Data Engineer SouthRivers Data Responds Quickly $$$$
Madfish
Software Engineering, Data Science
Europe
Posted on May 10, 2026
About the Role
We are looking for a Data Engineer to design, build, and operate large-scale data pipelines and lakehouse platforms in an enterprise environment. You will work hands-on with AWS data services, Apache Spark, and Python to deliver reliable, performant, and well-modeled data products that power analytics and downstream applications.
Key Responsibilities
- Design, implement, and maintain robust, reliable, and scalable data pipelines for batch and large-scale processing workloads.
- Build and evolve a Data Lakehouse on AWS using cloud object storage (S3), open table formats, and distributed processing frameworks.

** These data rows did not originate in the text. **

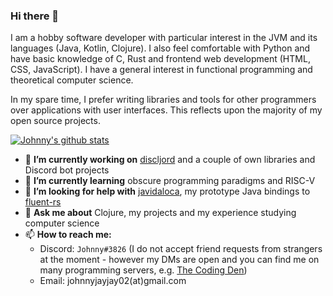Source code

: ### Hi there 👋

I am a hobby software developer with particular interest in the JVM and its languages (Java, Kotlin, Clojure). I also feel comfortable with Python and have basic knowledge of C, Rust and frontend web development (HTML, CSS, JavaScript). I have a general interest in functional programming and theoretical computer science.

In my spare time, I prefer writing libraries and tools for other programmers over applications with user interfaces. This reflects upon the majority of my open source projects.

[![Johnny's github stats](https://github-readme-stats.vercel.app/api?username=johnnyjayjay&theme=dark)](https://github.com/anuraghazra/github-readme-stats)

- 🔭 **I’m currently working on** [discljord](https://github.com/IGJoshua/discljord) and a couple of own libraries and Discord bot projects
- 🌱 **I’m currently learning** obscure programming paradigms and RISC-V
- 🤔 **I’m looking for help with** [javidaloca](https://github.com/JohnnyJayJay/javidaloca), my prototype Java bindings to [fluent-rs](https://github.com/projectfluent/fluent-rs)
- 💬 **Ask me about** Clojure, my projects and my experience studying computer science
- 📫 **How to reach me:**
  - Discord: `Johnny#3826` (I do not accept friend requests from strangers at the moment - however my DMs are open and you can find me on many programming servers, e.g. [The Coding Den](https://discord.gg/code))
  - Email: johnnyjayjay02(at)gmail.com

<!--
**JohnnyJayJay/JohnnyJayJay** is a ✨ _special_ ✨ repository because its `README.md` (this file) appears on your GitHub profile.

Here are some ideas to get you started:

- 🔭 I’m currently working on ...
- 🌱 I’m currently learning ...
- 👯 I’m looking to collaborate on ...
- 🤔 I’m looking for help with ...
- 💬 Ask me about ...
- 📫 How to reach me: ...
- 😄 Pronouns: ...
- ⚡ Fun fact: ...
-->
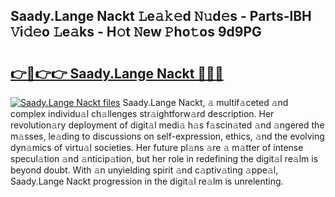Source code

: ## Saady.Lange Nackt 𝙻e𝚊𝚔𝚎d 𝙽𝚞d𝚎s - Parts-lBH 𝚅i𝚍𝚎o 𝙻e𝚊ks - H𝚘t 𝙽ew 𝙿ho𝚝os 9d9PG

# <h2><a href="http://nd0597.vemu.top/?i=Saady.Lange+Nackt">👉🔗👉👉 Saady.Lange Nackt 🔗🔗🔗</a></h2>

[![Saady.Lange Nackt files](https://i.imgur.com/wKCMJNM.gif)](http://nd0597.vemu.top/?i=Saady.Lange+Nackt)
Saady.Lange Nackt, 𝚊 multif𝚊ceted 𝚊nd complex individu𝚊l ch𝚊llenges str𝚊ightforw𝚊rd description. Her revolution𝚊ry deployment of digit𝚊l medi𝚊 h𝚊s f𝚊scin𝚊ted 𝚊nd 𝚊ngered the m𝚊sses, le𝚊ding to discussions on self-expression, ethics, 𝚊nd the evolving dyn𝚊mics of virtu𝚊l societies. Her future pl𝚊ns 𝚊re 𝚊 m𝚊tter of intense specul𝚊tion 𝚊nd 𝚊nticip𝚊tion, but her role in redefining the digit𝚊l re𝚊lm is beyond doubt. With 𝚊n unyielding spirit 𝚊nd c𝚊ptiv𝚊ting 𝚊ppe𝚊l, Saady.Lange Nackt progression in the digit𝚊l re𝚊lm is unrelenting.
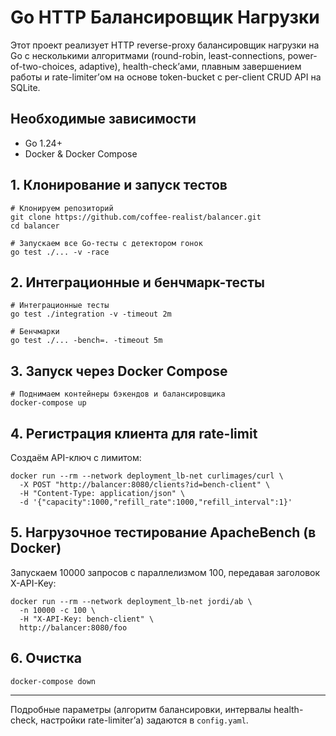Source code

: Go HTTP Балансировщик Нагрузки
==============================

Этот проект реализует HTTP reverse-proxy балансировщик нагрузки на Go с несколькими алгоритмами (round-robin, least-connections, power-of-two-choices, adaptive), health-check’ами, плавным завершением работы и rate-limiter’ом на основе token-bucket с per-client CRUD API на SQLite.

Необходимые зависимости
-----------------------

*   Go 1.24+
*   Docker & Docker Compose

1\. Клонирование и запуск тестов
--------------------------------

    # Клонируем репозиторий
    git clone https://github.com/coffee-realist/balancer.git
    cd balancer
    
    # Запускаем все Go-тесты с детектором гонок
    go test ./... -v -race


2\. Интеграционные и бенчмарк-тесты
-----------------------------------


    # Интеграционные тесты
    go test ./integration -v -timeout 2m
    
    # Бенчмарки
    go test ./... -bench=. -timeout 5m


3\. Запуск через Docker Compose
-------------------------------


    # Поднимаем контейнеры бэкендов и балансировщика
    docker-compose up



4\. Регистрация клиента для rate-limit
--------------------------------------

Создаём API-ключ с лимитом:


    docker run --rm --network deployment_lb-net curlimages/curl \
      -X POST "http://balancer:8080/clients?id=bench-client" \
      -H "Content-Type: application/json" \
      -d '{"capacity":1000,"refill_rate":1000,"refill_interval":1}'


5\. Нагрузочное тестирование ApacheBench (в Docker)
---------------------------------------------------

Запускаем 10000 запросов с параллелизмом 100, передавая заголовок X-API-Key:


    docker run --rm --network deployment_lb-net jordi/ab \
      -n 10000 -c 100 \
      -H "X-API-Key: bench-client" \
      http://balancer:8080/foo


6\. Очистка
-----------


    docker-compose down


* * *

Подробные параметры (алгоритм балансировки, интервалы health-check, настройки rate-limiter’а) задаются в `config.yaml`.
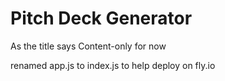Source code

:# Pitch Deck Generator

As the title says
Content-only for now

renamed app.js to index.js to help deploy on fly.io
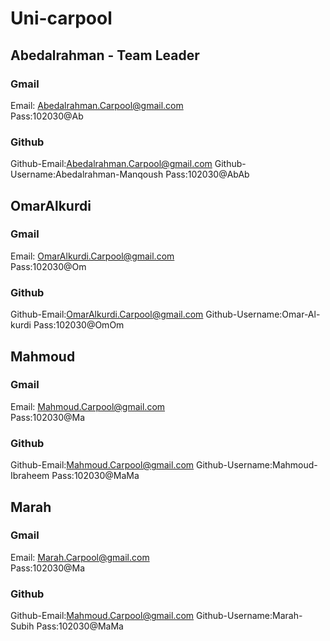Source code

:# Uni-carpool


## Abedalrahman - Team Leader

### Gmail

Email: Abedalrahman.Carpool@gmail.com  
Pass:102030@Ab

### Github

Github-Email:Abedalrahman.Carpool@gmail.com 
Github-Username:Abedalrahman-Manqoush
Pass:102030@AbAb


## OmarAlkurdi

### Gmail

Email: OmarAlkurdi.Carpool@gmail.com  
Pass:102030@Om

### Github

Github-Email:OmarAlkurdi.Carpool@gmail.com 
Github-Username:Omar-Al-kurdi
Pass:102030@OmOm

## Mahmoud

### Gmail


Email: Mahmoud.Carpool@gmail.com  
Pass:102030@Ma

### Github

Github-Email:Mahmoud.Carpool@gmail.com 
Github-Username:Mahmoud-Ibraheem
Pass:102030@MaMa

## Marah

### Gmail


Email: Marah.Carpool@gmail.com  
Pass:102030@Ma

### Github

Github-Email:Mahmoud.Carpool@gmail.com 
Github-Username:Marah-Subih
Pass:102030@MaMa



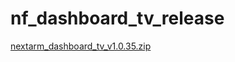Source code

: # nf_dashboard_tv_release
[nextarm_dashboard_tv_v1.0.35.zip](https://github.com/user-attachments/files/16481111/nextarm_dashboard_tv_v1.0.35.zip)
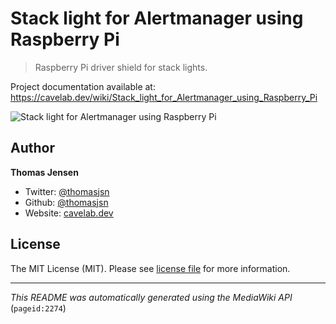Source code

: # Stack light for Alertmanager using Raspberry Pi

> Raspberry Pi driver shield for stack lights.

Project documentation available at: https://cavelab.dev/wiki/Stack_light_for_Alertmanager_using_Raspberry_Pi

![Stack light for Alertmanager using Raspberry Pi](https://cavelab.dev/images/thumb/4/43/Stack_light_raspberry_pi-20191219_012229.JPG/600px-Stack_light_raspberry_pi-20191219_012229.JPG)

## Author
**Thomas Jensen**
* Twitter: [@thomasjsn](https://twitter.com/thomasjsn)
* Github: [@thomasjsn](https://github.com/thomasjsn)
* Website: [cavelab.dev](https://cavelab.dev/wiki/User:Thomas)

## License
The MIT License (MIT). Please see [license file](LICENSE.txt) for more information.

---
_This README was automatically generated using the MediaWiki API_ (`pageid:2274`)
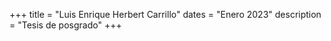 +++
title = "Luis Enrique Herbert Carrillo"
dates = "Enero 2023"
description = "Tesis de posgrado"
+++
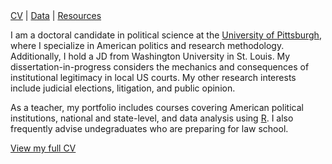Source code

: <nav id="navigation">
  <a href="./cv.html">CV</a>
  <span>|</span>
  <a href="./data.html">Data</a>
  <span>|</span>
  <a href="./resources">Resources</a>
</nav>

I am a doctoral candidate in political science at the <a href="https://polisci.pitt.edu">University of Pittsburgh</a>, where I specialize in American politics and research methodology. Additionally, I hold a JD from Washington University in St. Louis. My dissertation-in-progress considers the mechanics and consequences of institutional legitimacy in local US courts. My other research interests include judicial elections, litigation, and public opinion. 

As a teacher, my portfolio includes courses covering American political institutions, national and state-level, and data analysis using <a href="https://cran.r-project.org">R</a>. I also frequently advise undegraduates who are preparing for law school.

<a href="./cv.md">View my full CV</a>
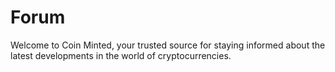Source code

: # Forum
Welcome to Coin Minted, your trusted source for staying informed about the latest developments in the world of cryptocurrencies.
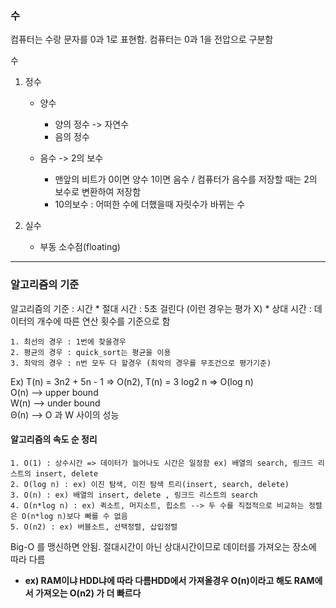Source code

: ### 수

컴퓨터는 수랑 문자를 0과 1로 표현함. 컴퓨터는 0과 1을 전압으로 구분함

수
	
  1. 정수

		* 양수

			* 양의 정수 -> 자연수
			* 음의 정수
		* 음수 -> 2의 보수

			* 맨앞의 비트가 0이면 양수 1이면 음수  /  컴퓨터가 음수를 저장할 때는 2의 보수로 변환하여 저장함
			* 10의보수 : 어떠한 수에 더했을때 자릿수가 바뀌는 수
      
   1. 실수
		* 부동 소수점(floating)

---
### 알고리즘의 기준

알고리즘의 기준 : 시간
	* 절대 시간 :  5초 걸린다 (이런 경우는 평가 X)
	* 상대 시간 :  데이터의 개수에 따른 연산 횟수를 기준으로 함


	1. 최선의 경우 : 1번에 찾을경우
	2. 평균의 경우 : quick_sort는 평균을 이용
	3. 최악의 경우 : n번 모두 다 할경우 (최악의 경우를 무조건으로 평가기준)

Ex) T(n) = 3n2 + 5n - 1 => O(n2),    T(n) = 3 log2 n => O(log n)    
O(n) --> upper bound   
W(n) --> under bound   
Θ(n) --> O 과 W 사이의 성능

#### 알고리즘의 속도 순 정리

	1. O(1) : 상수시간 => 데이터가 늘어나도 시간은 일정함 ex) 배열의 search, 링크드 리스트의 insert, delete
	2. O(log n) : ex) 이진 탐색, 이진 탐색 트리(insert, search, delete)
	3. O(n) : ex) 배열의 insert, delete , 링크드 리스트의 search
	4. O(n*log n) : ex) 퀵소트, 머지소트, 힙소트 --> 두 수를 직접적으로 비교하는 정렬은 O(n*log n)보다 빠를 수 없음
	5. O(n2) : ex) 버블소트, 선택정렬, 삽입정렬

Big-O 를 맹신하면 안됨. 절대시간이 아닌 상대시간이므로 데이터를 가져오는 장소에 따라 다름
- **ex) RAM이냐 HDD냐에 따라 다름HDD에서 가져올경우 O(n)이라고 해도 RAM에서 가져오는 O(n2) 가 더 빠르다**
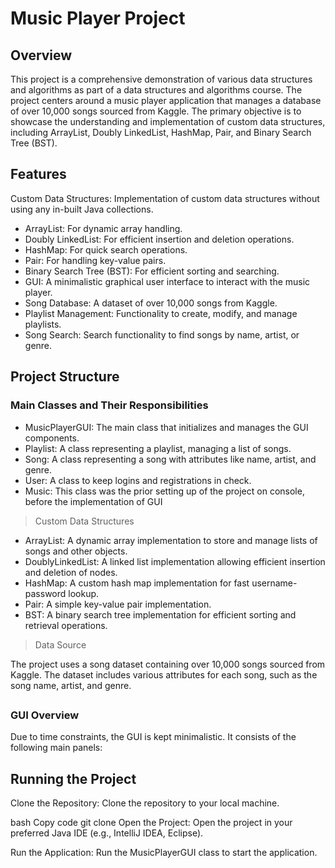 # Music Player Project
## Overview
This project is a comprehensive demonstration of various data structures and algorithms as part of a data structures and algorithms course. The project centers around a music player application that manages a database of over 10,000 songs sourced from Kaggle. The primary objective is to showcase the understanding and implementation of custom data structures, including ArrayList, Doubly LinkedList, HashMap, Pair, and Binary Search Tree (BST).
##

## Features
 Custom Data Structures: Implementation of custom data structures without using any in-built Java collections.
* ArrayList: For dynamic array handling.
* Doubly LinkedList: For efficient insertion and deletion operations.
* HashMap: For quick search operations.
* Pair: For handling key-value pairs.
* Binary Search Tree (BST): For efficient sorting and searching.
* GUI: A minimalistic graphical user interface to interact with the music player.
* Song Database: A dataset of over 10,000 songs from Kaggle.
* Playlist Management: Functionality to create, modify, and manage playlists.
* Song Search: Search functionality to find songs by name, artist, or genre.
## 
## Project Structure
### Main Classes and Their Responsibilities
* MusicPlayerGUI: The main class that initializes and manages the GUI components.
* Playlist: A class representing a playlist, managing a list of songs.
* Song: A class representing a song with attributes like name, artist, and genre.
* User: A class to keep logins and registrations in check.
* Music: This class was the prior setting up of the project on console, before the implementation of GUI
> Custom Data Structures
* ArrayList: A dynamic array implementation to store and manage lists of songs and other objects.
* DoublyLinkedList: A linked list implementation allowing efficient insertion and deletion of nodes.
* HashMap: A custom hash map implementation for fast username-password lookup.
* Pair: A simple key-value pair implementation.
* BST: A binary search tree implementation for efficient sorting and retrieval operations.
> Data Source

The project uses a song dataset containing over 10,000 songs sourced from Kaggle. The dataset includes various attributes for each song, such as the song name, artist, and genre.
##
### GUI Overview
Due to time constraints, the GUI is kept minimalistic. It consists of the following main panels:
##

## Running the Project
Clone the Repository: Clone the repository to your local machine.

bash
Copy code
git clone <repository-url>
Open the Project: Open the project in your preferred Java IDE (e.g., IntelliJ IDEA, Eclipse).

Run the Application: Run the MusicPlayerGUI class to start the application.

- Develop ETL/ELT workflows in Python and Apache Spark, ensuring performance, cost-efficiency, and maintainability.
- Model data for analytical and reporting use cases, applying dimensional and analytical modeling best practices.
- Write advanced SQL for transformation, optimization, and ad-hoc analysis across large datasets.
- Operate and optimize AWS data services such as EMR, Glue, Athena, and S3-based data lakes.
- Troubleshoot pipeline and platform issues end-to-end, applying system-level thinking to identify root causes and durable fixes.
- Collaborate with analysts, data scientists, and platform engineers to translate business requirements into technical solutions.
- Contribute to data quality, observability, governance, and CI/CD practices for data workloads.
Required Qualifications
- Strong, proven hands-on experience in data engineering within enterprise environments.
- Top-notch advanced SQL skills and solid understanding of analytical and dimensional data modeling.
- Strong hands-on experience with Data Lakehouse or modern data platform concepts: cloud object storage, open table formats (e.g., Delta, Iceberg, Hudi), and distributed processing.
- Strong hands-on experience with AWS data services: EMR, Glue, Athena, and S3-based data lakes.
- Strong hands-on experience with Apache Spark for large-scale data processing.
- Strong Python skills for ETL development, data processing, and automation.
- Demonstrated experience designing, implementing, and maintaining robust and reliable data pipelines in production.
- Very strong analytical, problem-solving, and system-level thinking skills.
Nice to Have
- Experience with workflow orchestration tools (e.g., Airflow, Step Functions).
- Familiarity with infrastructure-as-code (Terraform, CloudFormation) and CI/CD for data.
- Exposure to data governance, cataloging (e.g., AWS Glue Data Catalog, Lake Formation), and data quality frameworks.
- Streaming experience (Kafka, Kinesis, Spark Structured Streaming).